» Work to be completed: Every line in the records below with the string "files" is to be copied out.

» Task material:
=== Section Start ===

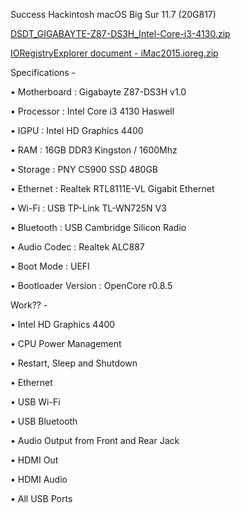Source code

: Success Hackintosh macOS Big Sur 11.7 (20G817)

[DSDT_GIGABAYTE-Z87-DS3H_Intel-Core-i3-4130.zip](https://github.com/So1jon/Gigabayte-Z87-DS3H-Intel-Core-i3-4130-Intel-HD-Graphics-4400/files/9710260/DSDT_GIGABAYTE-Z87-DS3H_Intel-Core-i3-4130.zip)

[IORegistryExplorer document - iMac2015.ioreg.zip ](https://github.com/So1jon/Gigabayte-Z87-DS3H-Intel-Core-i3-4130-Intel-HD-Graphics-4400/files/9718366/iMac2015.ioreg.zip)

Specifications -

• Motherboard : Gigabayte Z87-DS3H v1.0 

• Processor : Intel Core i3 4130 Haswell
 
• IGPU : Intel HD Graphics 4400 

• RAM : 16GB DDR3 Kingston / 1600Mhz
 
• Storage : PNY CS900 SSD 480GB
 
• Ethernet : Realtek RTL8111E-VL Gigabit Ethernet
 
• Wi-Fi : USB TP-Link TL-WN725N V3 

• Bluetooth : USB Cambridge Silicon Radio
 
• Audio Codec : Realtek ALC887
 
• Boot Mode : UEFI

• Bootloader Version : OpenCore r0.8.5
 

Work?? -

• Intel HD Graphics 4400 

• CPU Power Management 

• Restart, Sleep and Shutdown 

• Ethernet 

• USB Wi-Fi 

• USB Bluetooth 

• Audio Output from Front and Rear Jack 

• HDMI Out
 
• HDMI Audio 

• All USB Ports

=== Section End ===

» Exercise output:
[DSDT_GIGABAYTE-Z87-DS3H_Intel-Core-i3-4130.zip](https://github.com/So1jon/Gigabayte-Z87-DS3H-Intel-Core-i3-4130-Intel-HD-Graphics-4400/files/9710260/DSDT_GIGABAYTE-Z87-DS3H_Intel-Core-i3-4130.zip)
[IORegistryExplorer document - iMac2015.ioreg.zip ](https://github.com/So1jon/Gigabayte-Z87-DS3H-Intel-Core-i3-4130-Intel-HD-Graphics-4400/files/9718366/iMac2015.ioreg.zip)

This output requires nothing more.